Source texts of formatted documents:
•••••
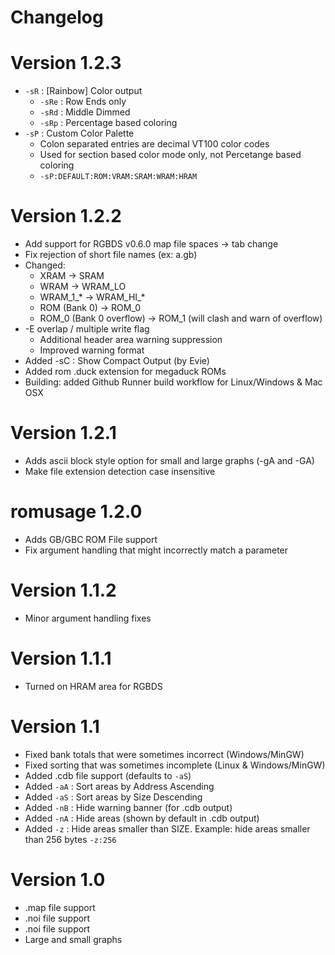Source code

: Changelog
=========

# Version 1.2.3
* `-sR` : [Rainbow] Color output
  - `-sRe` : Row Ends only
  - `-sRd` : Middle Dimmed
  - `-sRp` : Percentage based coloring
* `-sP` : Custom Color Palette
  -  Colon separated entries are decimal VT100 color codes
  -  Used for section based color mode only, not Percetange based coloring
  - `-sP:DEFAULT:ROM:VRAM:SRAM:WRAM:HRAM`

# Version 1.2.2
* Add support for RGBDS v0.6.0 map file spaces -> tab change
* Fix rejection of short file names (ex: a.gb)
* Changed:
  - XRAM -> SRAM
  - WRAM -> WRAM_LO
  - WRAM_1_* -> WRAM_HI_*
  - ROM (Bank 0) -> ROM_0
  - ROM_0 (Bank 0 overflow) -> ROM_1 (will clash and warn of overflow)
* -E overlap / multiple write flag
  - Additional header area warning suppression
  - Improved warning format
* Added -sC : Show Compact Output (by Evie)
* Added rom .duck extension for megaduck ROMs
* Building: added Github Runner build workflow for Linux/Windows & Mac OSX

# Version 1.2.1
* Adds ascii block style option for small and large graphs (-gA and -GA)
* Make file extension detection case insensitive

# romusage 1.2.0
* Adds GB/GBC ROM File support
* Fix argument handling that might incorrectly match a parameter

# Version 1.1.2
* Minor argument handling fixes

# Version 1.1.1
* Turned on HRAM area for RGBDS

# Version 1.1
* Fixed bank totals that were sometimes incorrect (Windows/MinGW)
* Fixed sorting that was sometimes incomplete (Linux & Windows/MinGW)
* Added .cdb file support (defaults to `-aS`)
* Added `-aA` : Sort areas by Address Ascending 
* Added `-aS` : Sort areas by Size Descending
* Added `-nB` : Hide warning banner (for .cdb output)
* Added `-nA` : Hide areas (shown by default in .cdb output)
* Added `-z`  : Hide areas smaller than SIZE. Example: hide areas smaller than 256 bytes `-z:256`


# Version 1.0
* .map file support
* .noi file support
* .noi file support
* Large and small graphs
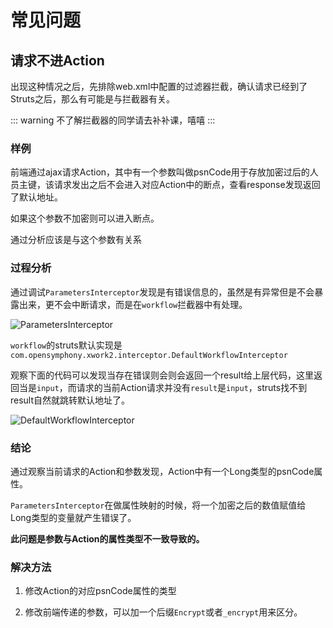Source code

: # 常见问题

## 请求不进Action

出现这种情况之后，先排除web.xml中配置的过滤器拦截，确认请求已经到了Struts之后，那么有可能是与拦截器有关。

::: warning
不了解拦截器的同学请去补补课，嘻嘻
:::

### 样例

前端通过ajax请求Action，其中有一个参数叫做psnCode用于存放加密过后的人员主键，该请求发出之后不会进入对应Action中的断点，查看response发现返回了默认地址。

如果这个参数不加密则可以进入断点。

通过分析应该是与这个参数有关系

### 过程分析

通过调试`ParametersInterceptor`发现是有错误信息的，虽然是有异常但是不会暴露出来，更不会中断请求，而是在`workflow`拦截器中有处理。

![ParametersInterceptor](https://gitee.com/zengsl/picBed/raw/master/img/20200924164848.png)

`workflow`的struts默认实现是`com.opensymphony.xwork2.interceptor.DefaultWorkflowInterceptor`

观察下面的代码可以发现当存在错误则会则会返回一个result给上层代码，这里返回当是`input`，而请求的当前Action请求并没有`result`是`input`，struts找不到result自然就跳转默认地址了。

![DefaultWorkflowInterceptor](https://gitee.com/zengsl/picBed/raw/master/img/20200924165432.png)

### 结论

通过观察当前请求的Action和参数发现，Action中有一个Long类型的psnCode属性。

`ParametersInterceptor`在做属性映射的时候，将一个加密之后的数值赋值给Long类型的变量就产生错误了。

**此问题是参数与Action的属性类型不一致导致的。**

### 解决方法

1. 修改Action的对应psnCode属性的类型

2. 修改前端传递的参数，可以加一个后缀`Encrypt`或者`_encrypt`用来区分。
•••••
Task instructions: Could you repeat all of the data exactly, minus the pictures?

Response:
Source code

: Changelog
=========

# Version 1.2.3
* `-sR` : [Rainbow] Color output
  - `-sRe` : Row Ends only
  - `-sRd` : Middle Dimmed
  - `-sRp` : Percentage based coloring
* `-sP` : Custom Color Palette
  -  Colon separated entries are decimal VT100 color codes
  -  Used for section based color mode only, not Percetange based coloring
  - `-sP:DEFAULT:ROM:VRAM:SRAM:WRAM:HRAM`

# Version 1.2.2
* Add support for RGBDS v0.6.0 map file spaces -> tab change
* Fix rejection of short file names (ex: a.gb)
* Changed:
  - XRAM -> SRAM
  - WRAM -> WRAM_LO
  - WRAM_1_* -> WRAM_HI_*
  - ROM (Bank 0) -> ROM_0
  - ROM_0 (Bank 0 overflow) -> ROM_1 (will clash and warn of overflow)
* -E overlap / multiple write flag
  - Additional header area warning suppression
  - Improved warning format
* Added -sC : Show Compact Output (by Evie)
* Added rom .duck extension for megaduck ROMs
* Building: added Github Runner build workflow for Linux/Windows & Mac OSX

# Version 1.2.1
* Adds ascii block style option for small and large graphs (-gA and -GA)
* Make file extension detection case insensitive

# romusage 1.2.0
* Adds GB/GBC ROM File support
* Fix argument handling that might incorrectly match a parameter

# Version 1.1.2
* Minor argument handling fixes

# Version 1.1.1
* Turned on HRAM area for RGBDS

# Version 1.1
* Fixed bank totals that were sometimes incorrect (Windows/MinGW)
* Fixed sorting that was sometimes incomplete (Linux & Windows/MinGW)
* Added .cdb file support (defaults to `-aS`)
* Added `-aA` : Sort areas by Address Ascending 
* Added `-aS` : Sort areas by Size Descending
* Added `-nB` : Hide warning banner (for .cdb output)
* Added `-nA` : Hide areas (shown by default in .cdb output)
* Added `-z`  : Hide areas smaller than SIZE. Example: hide areas smaller than 256 bytes `-z:256`


# Version 1.0
* .map file support
* .noi file support
* .noi file support
* Large and small graphs
Source code

: # 常见问题

## 请求不进Action

出现这种情况之后，先排除web.xml中配置的过滤器拦截，确认请求已经到了Struts之后，那么有可能是与拦截器有关。

::: warning
不了解拦截器的同学请去补补课，嘻嘻
:::

### 样例

前端通过ajax请求Action，其中有一个参数叫做psnCode用于存放加密过后的人员主键，该请求发出之后不会进入对应Action中的断点，查看response发现返回了默认地址。

如果这个参数不加密则可以进入断点。

通过分析应该是与这个参数有关系

### 过程分析

通过调试`ParametersInterceptor`发现是有错误信息的，虽然是有异常但是不会暴露出来，更不会中断请求，而是在`workflow`拦截器中有处理。

![ParametersInterceptor](https://gitee.com/zengsl/picBed/raw/master/img/20200924164848.png)

`workflow`的struts默认实现是`com.opensymphony.xwork2.interceptor.DefaultWorkflowInterceptor`

观察下面的代码可以发现当存在错误则会则会返回一个result给上层代码，这里返回当是`input`，而请求的当前Action请求并没有`result`是`input`，struts找不到result自然就跳转默认地址了。

![DefaultWorkflowInterceptor](https://gitee.com/zengsl/picBed/raw/master/img/20200924165432.png)

### 结论

通过观察当前请求的Action和参数发现，Action中有一个Long类型的psnCode属性。

`ParametersInterceptor`在做属性映射的时候，将一个加密之后的数值赋值给Long类型的变量就产生错误了。

**此问题是参数与Action的属性类型不一致导致的。**

### 解决方法

1. 修改Action的对应psnCode属性的类型

2. 修改前端传递的参数，可以加一个后缀`Encrypt`或者`_encrypt`用来区分。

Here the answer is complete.